CRUSH MANAGEMENT, kissing lessons, post make-out maintenance, how-to tips on getting backstage to meet your favorite Backstreet Boy. This is the stuff of girls’ magazines—those glossy, cryptic bibles of teenagedom girls thumb through at the newsstand in U Village before they blow some of their parents’ money at Abercrombie and Fitch. The cover of the current “Fall Preview” issue of Seventeen plugs a quiz, “What’s He After?” while Cosmo Girl boasts a full page of stickers from Texas Rangers (yet another “Western” starring a bunch of boy idols loping around on horses with fake dirt smeared on their whiskerless faces).
I did a careful reading of the fall issues of the following publications: Cosmo Girl, Jump, Seventeen, and YM (Young and Modern.) The conclusion I came to was this: The boy-crazy American Girl is alive and well. She’s never felt better. Despite the past 30 years of gender interrogation, sexual revolutions, and various incarnations of riot grrrls, the boy is still the thing, and not to have one is to live in a terrifying loneliness. Girls need boys, boys are the be-all and end-all, and mind-numbing boy craziness is a natural state.
Call it the Eternal Feminine of Girls’ Magazines. Throughout these pages girls engage in the old game of he-loves-me, he-loves-me-not. They moon around about prom night. They crave Prince Charming so deeply it’s making them psycho. A headline in Cosmo Girl reads “No Guys Ever Like Me, So Now What?” Like a Jungian archetype, the love-starved female will not release her grip on the collective unconscious of pop culture. This Eternal Girl needs a date so badly she’ll do just about anything to transform herself: spread yogurt and cucumbers all over her face, dress in horrible Britney knockoffs, plaster glitter on her eyelids, wear so much fake tan she takes on the color of a rotting peach. All in the hopes that some Brave Cutie like the boys in Texas Rangers will want to get to know her, really know her.
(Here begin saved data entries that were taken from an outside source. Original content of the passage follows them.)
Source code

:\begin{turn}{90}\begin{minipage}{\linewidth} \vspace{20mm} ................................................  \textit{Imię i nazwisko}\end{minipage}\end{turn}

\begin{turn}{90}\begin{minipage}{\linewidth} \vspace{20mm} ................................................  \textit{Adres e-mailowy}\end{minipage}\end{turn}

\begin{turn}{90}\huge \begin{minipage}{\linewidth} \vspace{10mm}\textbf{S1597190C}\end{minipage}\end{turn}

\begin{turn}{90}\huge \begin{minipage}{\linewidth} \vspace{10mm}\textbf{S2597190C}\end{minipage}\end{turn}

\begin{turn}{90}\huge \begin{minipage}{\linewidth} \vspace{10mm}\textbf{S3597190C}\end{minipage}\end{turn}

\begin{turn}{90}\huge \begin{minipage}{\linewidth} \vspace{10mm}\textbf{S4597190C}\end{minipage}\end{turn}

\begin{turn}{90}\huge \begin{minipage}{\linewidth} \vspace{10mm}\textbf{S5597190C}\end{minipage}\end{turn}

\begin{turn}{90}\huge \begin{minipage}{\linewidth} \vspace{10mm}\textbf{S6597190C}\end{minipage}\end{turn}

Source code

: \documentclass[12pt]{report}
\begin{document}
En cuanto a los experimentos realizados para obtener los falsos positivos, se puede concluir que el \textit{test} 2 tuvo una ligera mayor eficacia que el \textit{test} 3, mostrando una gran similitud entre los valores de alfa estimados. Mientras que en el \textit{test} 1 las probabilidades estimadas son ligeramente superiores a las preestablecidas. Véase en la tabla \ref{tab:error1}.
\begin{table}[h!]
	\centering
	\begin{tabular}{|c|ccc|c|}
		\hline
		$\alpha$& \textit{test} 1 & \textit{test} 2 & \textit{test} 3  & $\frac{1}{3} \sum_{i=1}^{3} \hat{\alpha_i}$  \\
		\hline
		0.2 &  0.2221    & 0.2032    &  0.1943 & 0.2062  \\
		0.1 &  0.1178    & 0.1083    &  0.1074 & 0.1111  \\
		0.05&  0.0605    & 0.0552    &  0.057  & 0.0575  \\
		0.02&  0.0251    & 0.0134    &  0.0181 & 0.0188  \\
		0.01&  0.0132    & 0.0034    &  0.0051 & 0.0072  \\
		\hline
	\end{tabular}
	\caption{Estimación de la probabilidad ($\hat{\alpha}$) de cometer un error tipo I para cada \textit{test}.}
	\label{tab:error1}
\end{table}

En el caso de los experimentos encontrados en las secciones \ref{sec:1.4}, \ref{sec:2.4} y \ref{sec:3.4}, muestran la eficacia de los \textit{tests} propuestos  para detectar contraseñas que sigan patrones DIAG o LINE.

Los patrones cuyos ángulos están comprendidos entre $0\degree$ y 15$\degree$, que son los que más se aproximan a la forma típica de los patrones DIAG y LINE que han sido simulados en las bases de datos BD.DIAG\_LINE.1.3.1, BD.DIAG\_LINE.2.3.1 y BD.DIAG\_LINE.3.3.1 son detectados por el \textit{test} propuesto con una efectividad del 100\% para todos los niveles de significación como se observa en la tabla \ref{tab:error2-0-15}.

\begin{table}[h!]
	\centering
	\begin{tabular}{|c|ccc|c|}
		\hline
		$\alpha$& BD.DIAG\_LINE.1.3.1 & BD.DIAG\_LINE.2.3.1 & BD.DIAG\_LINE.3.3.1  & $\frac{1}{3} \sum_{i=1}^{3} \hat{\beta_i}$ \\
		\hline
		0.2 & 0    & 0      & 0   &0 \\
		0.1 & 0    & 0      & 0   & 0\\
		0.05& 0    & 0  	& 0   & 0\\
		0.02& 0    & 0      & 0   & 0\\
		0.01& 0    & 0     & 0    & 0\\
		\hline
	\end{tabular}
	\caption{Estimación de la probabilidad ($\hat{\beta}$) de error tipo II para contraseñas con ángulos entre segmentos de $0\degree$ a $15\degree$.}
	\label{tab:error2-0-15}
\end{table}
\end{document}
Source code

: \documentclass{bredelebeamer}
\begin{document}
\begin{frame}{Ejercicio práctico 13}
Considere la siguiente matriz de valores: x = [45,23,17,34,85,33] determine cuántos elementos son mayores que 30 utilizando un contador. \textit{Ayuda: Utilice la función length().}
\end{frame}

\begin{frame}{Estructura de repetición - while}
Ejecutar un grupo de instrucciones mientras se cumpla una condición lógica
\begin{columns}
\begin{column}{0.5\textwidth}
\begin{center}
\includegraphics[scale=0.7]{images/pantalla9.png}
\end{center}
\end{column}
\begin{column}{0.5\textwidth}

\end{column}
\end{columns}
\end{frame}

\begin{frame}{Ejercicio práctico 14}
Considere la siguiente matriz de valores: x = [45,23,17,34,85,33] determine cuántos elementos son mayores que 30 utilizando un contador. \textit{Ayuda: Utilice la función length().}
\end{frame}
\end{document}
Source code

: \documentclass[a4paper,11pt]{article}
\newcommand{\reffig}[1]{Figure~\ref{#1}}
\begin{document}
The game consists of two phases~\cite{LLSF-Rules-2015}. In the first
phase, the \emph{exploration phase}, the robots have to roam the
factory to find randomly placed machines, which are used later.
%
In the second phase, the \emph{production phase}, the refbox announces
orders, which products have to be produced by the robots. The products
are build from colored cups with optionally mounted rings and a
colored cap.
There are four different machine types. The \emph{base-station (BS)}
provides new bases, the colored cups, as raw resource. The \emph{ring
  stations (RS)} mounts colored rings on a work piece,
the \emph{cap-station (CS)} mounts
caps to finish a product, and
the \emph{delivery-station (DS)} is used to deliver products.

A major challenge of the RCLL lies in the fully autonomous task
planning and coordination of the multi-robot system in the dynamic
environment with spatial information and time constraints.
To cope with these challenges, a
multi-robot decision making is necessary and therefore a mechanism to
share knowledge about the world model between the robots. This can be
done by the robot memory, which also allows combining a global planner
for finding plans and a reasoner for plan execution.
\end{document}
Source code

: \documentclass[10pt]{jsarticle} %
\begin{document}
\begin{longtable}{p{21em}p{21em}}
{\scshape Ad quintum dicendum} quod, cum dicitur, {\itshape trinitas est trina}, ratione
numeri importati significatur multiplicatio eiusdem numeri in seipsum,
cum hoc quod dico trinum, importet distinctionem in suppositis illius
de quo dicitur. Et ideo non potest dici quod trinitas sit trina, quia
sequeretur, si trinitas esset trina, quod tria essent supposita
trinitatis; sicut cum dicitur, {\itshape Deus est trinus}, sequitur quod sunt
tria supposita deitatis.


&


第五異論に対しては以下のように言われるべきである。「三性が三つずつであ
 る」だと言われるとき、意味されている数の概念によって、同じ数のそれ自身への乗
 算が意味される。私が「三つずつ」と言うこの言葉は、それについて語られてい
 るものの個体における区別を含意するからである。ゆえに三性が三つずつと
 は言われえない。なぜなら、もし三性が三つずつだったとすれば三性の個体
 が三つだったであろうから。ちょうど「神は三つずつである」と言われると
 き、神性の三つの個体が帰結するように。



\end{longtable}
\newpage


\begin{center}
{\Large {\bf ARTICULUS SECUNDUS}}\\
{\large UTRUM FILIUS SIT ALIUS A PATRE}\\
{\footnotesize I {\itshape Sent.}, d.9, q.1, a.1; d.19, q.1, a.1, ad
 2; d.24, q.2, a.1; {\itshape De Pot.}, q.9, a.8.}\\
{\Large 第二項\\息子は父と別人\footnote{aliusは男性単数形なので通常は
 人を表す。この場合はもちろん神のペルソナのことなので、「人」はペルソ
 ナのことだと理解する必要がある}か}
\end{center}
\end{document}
BUT WHAT IF MAKEUP tricks don’t work, and the guys STILL don’t like you? Then how are you supposed to LIVE? The answer to this question isn’t forthcoming in the current issues of girls’ magazines, although they do include the obligatory articles about “girl power” and profiles of “hero girls” who volunteer in homeless shelters. A giddy snippet in Seventeen bears the headline “Girl Power Goes Global!” followed by a short list of accomplishments of women in Egypt, Mexico, and other far-off places. This is the trickle-down effect of feminism. Like disabled parking spots, these articles take up a certain space in girls’ magazines, but not much.
The essential and urgent lessons in these pages are not about girl power but rather about how you SHOULD NOT SCARE HIM OFF. By all means, keep him coming back. Because if he leaves, it’s you and your reflection, alone at home with nobody calling you during the long, interminable school nights while your family watches television. If he leaves, it’s just you and the spinsters, sitting at your half-empty table in the cafeteria. It’s hell on earth.
Fear of this boyfriendless hell drives the business of girls’ magazines and propels their combined circulation into the stratosphere. Fear of the phone not ringing. Fear of your own dark thoughts. Fear of becoming the kind of girl who doesn’t wash her hair and talks to herself. Tips to avoid this fate? Surveys of teenage boys in Seventeen and Cosmo Girl suggest: Don’t be afraid to make the first move but don’t make it all the time; act like you have confidence; don’t get too fat or too skinny; wear makeup but not the kind of lipstick that comes off everywhere. Lip gloss works best. Shiny and invisible.
SO THE SHINING, invisible girl persists. Big deal. She will live forever, right? Well, maybe not. Some trends in these pages point to her demise. One theme, which keeps coming up in the current crop of girls’ magazines, is the issue of “stress.” Girls are given advice about what to do when they can’t sleep at night because they’re so full of angst. They’re taught what steps to take if and when they find themselves eating an entire box of ice cream bars because they’re strangely restless and hungry, what to do when their hair starts to fall out in clumps from worry. The stressed-out, insomniac teenage girl has become a truism in the pages of girls’ magazines; she has become a regular in the table of contents.
I’d like to think that maybe this sleepless girl holds a clue to the next phase, that maybe she’s a sign something is rotting in the state of the Eternal Feminine. Maybe she’s the one who will lead us out of this hall of mirrors that is the girl-meets-boy, boy-loves-girl, love-saves-girl-from-loneliness story. Because the story does not hold; it has no center. And so perhaps the stress of the Seventeen reader is a by-product of the dissonance and suspicion that flood the mind when one continually encounters a culture of contradiction: It’s the thing you feel when you are confronted over and over by an empty language—by girl power slogans mouthed by powerless girls; love stories so worn out you can barely see the images anymore, only the outlines. Stress cracks the spine of the book of love. The advice offered to the Eternal Girl will eventually be rejected by real girls. “I KNOW I’ll get a boyfriend someday,” writes a 14-year-old in Cosmo Girl. Utopia’s the day when she says: Well even if I don’t, I belong in the world.